You are just dumb animals. That’s why you are in cages and you will remain
here till you die ha ha ha.'
At eight o'clock that night there was a big explosion at the zoo. A gas main
had ruptured and blew off all the doors to the animal cages.
'What caused that?' said one of the zebra's.
'It must have been Big Jim the elephant farting' said Ricky the gorilla .
'It was'nt me' said Jim .
'Who cares. We're free now' said Triumph the tiger. 'Lets get out of here
before its too late.'
'Where shall we go?' asked one of the zebra's.
'I know exactly where to go' said Triumph. 'Camden Town. Its just down the
road. They do ham and mushroom pizza's there.'
'A great idear' said Ricky. 'I could get some Doc Martins boots.'
'Yeah. And I could get some Frank Zappa and John Zorn cd's' said Big Jim.
'And we could get some cappachino coffee' said the zebras.
They made their way to the main gate. But standing in front of them was Mr
Grime.
'Where do you think you are going? Get back to your cages at once'.
'Fuck you cunt' said Triumph angrily. 'Jim fill him up with shit.'
'Nooo' screamed Mr Grime in fear. 'Do not shit in my mouth.'
Big Jim the elephant did a two ton turd over Mr Grime that buried him.
Down Camden High street they charged. Cars and buses crashed into each
other. People screamed and ran and hid . Triumph the tiger noticed a
resturant that did pizza's and coffee.
'Lets go in here' he said to the zebras .
'Ahhhh. ' screamed the customers turning tables and chairs over in fright.
'A vicious tiger has come to kill us.' They jumped through the windows.
'Don’t eat me' pleaded the manager shaking and wetting his pants.
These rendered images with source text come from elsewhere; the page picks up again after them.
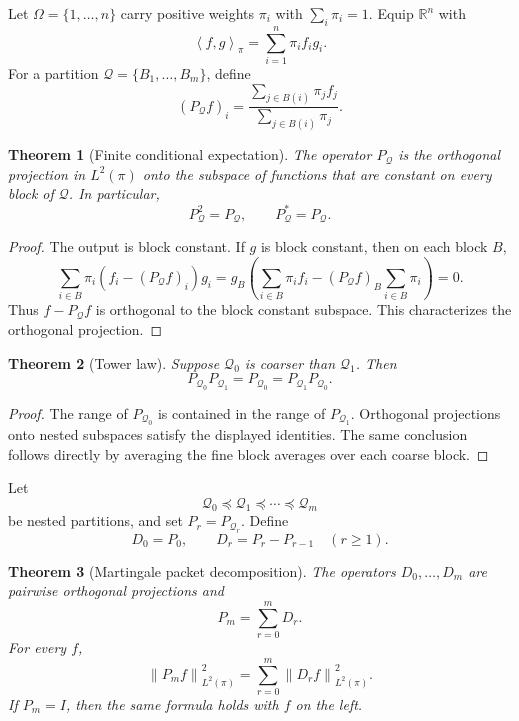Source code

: \documentclass{aomart}
\newtheorem{theorem}{Theorem}[section]
\theoremstyle{definition}
\theoremstyle{remark}
\newcommand{\RR}{\mathbb R}
\newcommand{\Qcal}{\mathcal Q}
\newcommand{\norm}[1]{\left\lVert#1\right\rVert}
\newcommand{\ip}[2]{\left\langle#1,#2\right\rangle}
\begin{document}
Let \(\Omega=\{1,\ldots,n\}\) carry positive weights \(\pi_i\) with \(\sum_i\pi_i=1\). Equip \(\RR^n\) with
\[
\ip{f}{g}_\pi
=
\sum_{i=1}^n\pi_if_ig_i.
\]
For a partition \(\Qcal=\{B_1,\ldots,B_m\}\), define
\[
(P_\Qcal f)_i
=
\frac{\sum_{j\in B(i)}\pi_jf_j}
{\sum_{j\in B(i)}\pi_j}.
\]

\begin{theorem}[Finite conditional expectation]\label{thm:finite_conditional_expectation}
The operator \(P_\Qcal\) is the orthogonal projection in \(L^2(\pi)\) onto the subspace of functions that are constant on every block of \(\Qcal\). In particular,
\[
P_\Qcal^2=P_\Qcal,
\qquad
P_\Qcal^*=P_\Qcal.
\]
\end{theorem}

\begin{proof}
The output is block constant. If \(g\) is block constant, then on each block \(B\),
\[
\sum_{i\in B}\pi_i(f_i-(P_\Qcal f)_i)g_i
=g_B\left(
\sum_{i\in B}\pi_if_i
-(P_\Qcal f)_B\sum_{i\in B}\pi_i
\right)=0.
\]
Thus \(f-P_\Qcal f\) is orthogonal to the block constant subspace. This characterizes the orthogonal projection.
\end{proof}

\begin{theorem}[Tower law]\label{thm:tower_law}
Suppose \(\Qcal_0\) is coarser than \(\Qcal_1\). Then
\[
P_{\Qcal_0}P_{\Qcal_1}
=P_{\Qcal_0}
=P_{\Qcal_1}P_{\Qcal_0}.
\]
\end{theorem}

\begin{proof}
The range of \(P_{\Qcal_0}\) is contained in the range of \(P_{\Qcal_1}\). Orthogonal projections onto nested subspaces satisfy the displayed identities. The same conclusion follows directly by averaging the fine block averages over each coarse block.
\end{proof}

Let
\[
\Qcal_0\preceq\Qcal_1\preceq\cdots\preceq\Qcal_m
\]
be nested partitions, and set \(P_r=P_{\Qcal_r}\). Define
\[
D_0=P_0,
\qquad
D_r=P_r-P_{r-1}
\quad(r\geq1).
\]

\begin{theorem}[Martingale packet decomposition]\label{thm:martingale_packets}
The operators \(D_0,\ldots,D_m\) are pairwise orthogonal projections and
\[
P_m=\sum_{r=0}^mD_r.
\]
For every \(f\),
\[
\boxed{
\norm{P_mf}_{L^2(\pi)}^2
=
\sum_{r=0}^m\norm{D_rf}_{L^2(\pi)}^2.
}
\]
If \(P_m=I\), then the same formula holds with \(f\) on the left.
\end{theorem}
\end{document}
'Bring me five ham and mushroom pizza's and four capachino coffee's quick or
I'll bite your bum' said Triumph.
'yes sir. Right away sir' said the manager nervously.
Mean while Big Jim the elephant had found a record shop. He ran through the
window smashing it and found himself inside, serounded by cd's.
'Wow' he thought. 'They have all the early Mothers of Invention, Zappa
stuff. Plus a rare Captain Beefhart box set. I'll have all these' he said
grabbing the cd's with his trunk and stuffing them in his mouth.
Ricky the gorrilla had broken into a cloths shop and had found some Docter
Martin boots and a nice pair of green combat trousers. 'Hee hee hee. I look
like a cool dude now' he said.
He and Big Jim met the other at the resturont. But soon they found that
police cars and thefire brigade were parked outside. Their blue lights
flashing.
'Ok you wild animals' said a policman through a maga phone. 'This is the
police. Give yourselfs up and go back to the zoo peacfuly.'
'No way.' said Triumph the tiger. 'We don’t want to go to that shity jail.
We like it here.
We have found a better quality of life.'
'We can make things better for you at the zoo. I promise. Just tell us what
you want.'
'I want ham and mushroom pizza's every day for my dinner' said Triumph.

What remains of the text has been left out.